仙石線内で限定運用となっている車両の車体側面には、何種類かの石ノ森イラストが貼られ、「簡易マンガッタンライナー」といっても過言ではない雰囲気となっていますが、その一方で元々が陸羽西線用の車両である事から、「Mogami-gawa Line」のロゴも残存しているのは奇妙な感じがします。


車内に足を踏み入れると、客室設備自体は他線区で活躍するキハ110形の一般型仕様車と大差なく、1人掛けボックスシートが混在するセミクロスシートとなっており、仙石線では不要なワンマン設備もそのままで、暫定使用と言う事もあるのか、車内には仙石線の路線図が見当たらないのも気になったものでした。

設備的には通常は一部列車の1車両に回転式座席があるか否か、他はオールロングシートの仙石線にしては、ややグレードアップしていると言っても過言ではありません。

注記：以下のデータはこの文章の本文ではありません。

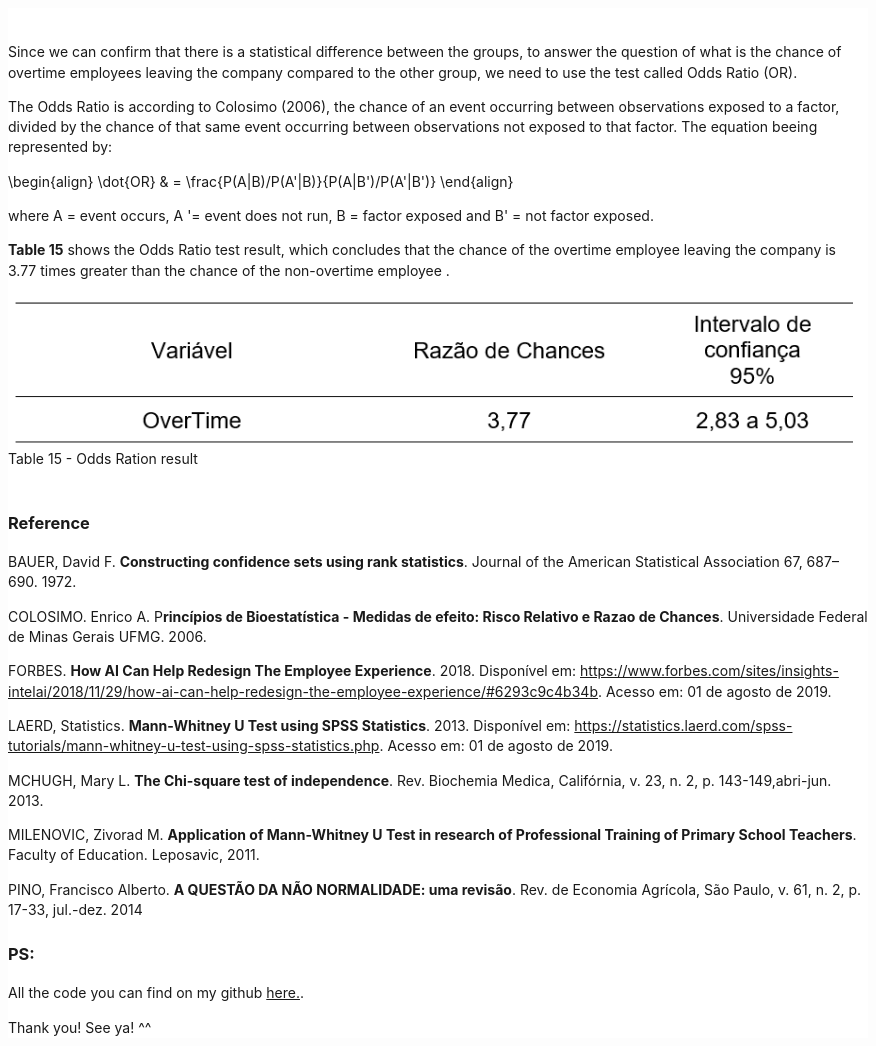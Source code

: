 <br/>

Since we can confirm that there is a statistical difference between the groups, to answer the question of what is the chance of overtime employees leaving the company compared to the other group, we need to use the test called Odds Ratio (OR).

The Odds Ratio is according to Colosimo (2006), the chance of an event occurring between observations exposed to a factor, divided by the chance of that same event occurring between observations not exposed to that factor. The equation beeing represented by:

\begin{align}
\dot{OR} & = 	\frac{P(A|B)/P(A'|B)}{P(A|B')/P(A'|B')} 
\end{align}

where A = event occurs, A '= event does not run, B = factor exposed and B' = not factor exposed.

**Table 15** shows the Odds Ratio test result, which concludes that the chance of the overtime employee leaving the company is 3.77 times greater than the chance of the non-overtime employee .

<div style="display: flex; justify-content: center;">
<img  class="img-responsive" src="/img/projects/project002_36.png" alt="" title="Table 15 - Odds Ration result"/>
</div>
<div class="col three caption">
	Table 15 - Odds Ration result
</div>
<br/>

### **Reference**

BAUER, David F. **Constructing confidence sets using rank statistics**. Journal of the American Statistical Association 67, 687–690. 1972. 

COLOSIMO. Enrico A. P**rincípios de Bioestatística - Medidas de efeito: Risco Relativo e Razao de Chances**. Universidade Federal de Minas Gerais UFMG. 2006.

FORBES. **How AI Can Help Redesign The Employee Experience**. 2018. Disponível em: <https://www.forbes.com/sites/insights-intelai/2018/11/29/how-ai-can-help-redesign-the-employee-experience/#6293c9c4b34b>. Acesso em: 01 de agosto de 2019.

LAERD, Statistics. **Mann-Whitney U Test using SPSS Statistics**. 2013. Disponível em: <https://statistics.laerd.com/spss-tutorials/mann-whitney-u-test-using-spss-statistics.php>. Acesso em: 01 de agosto de 2019.

MCHUGH, Mary L. **The Chi-square test of independence**. Rev. Biochemia Medica, Califórnia, v. 23, n. 2, p. 143-149,abri-jun. 2013.

MILENOVIC, Zivorad M. **Application of Mann-Whitney U Test in research of Professional Training of Primary School Teachers**. Faculty of Education. Leposavic, 2011.

PINO, Francisco Alberto. **A QUESTÃO DA NÃO NORMALIDADE: uma revisão**. Rev. de Economia Agrícola, São Paulo, v. 61, n. 2, p. 17-33, jul.-dez. 2014


### **PS:**
All the code you can find on my github [here.](https://github.com/shiguelita/IBM_HR_analysis). 

Thank you! See ya! ^^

特徴的な点としては、仙石線が通勤電車向けの比較的高いホームとなっており、これに伴って低床ホーム対応のステップ付き気動車では逆段差ができてしまうため、ステップ部分を暫定的に埋めている事が大きく、ステップを埋めた部分の足元が黄色くなっているのが特徴です。

これに加え、矢本~石巻間では乗車時間が短い事や、定期的に車庫へ帰区する機会がない事も影響してか、各車両に設けられたトイレが封鎖され、使用停止の告知が貼られているのも特徴として挙げられます。

本来であれば仙石線は、キハ110系列が定期的に走る路線ではなく、震災発生前の電車による運行が望ましい所ですが、車両や設備面の関係で所定の運行が困難な状況下において、暫定的な形態であっても可能な範囲で運行を再開させた事は大いに評価できるものです。

仙石線以外の他線区において、平時とは大きく異なるイレギュラーな車両が常用される可能性は極めて低いかと思いますが、東日本大震災で大きな被害を受けた路線の中でも、比較的早期に復旧が可能な区間が他にもあるならば、部分的な暫定運行でも再開して欲しいと感じたものでした。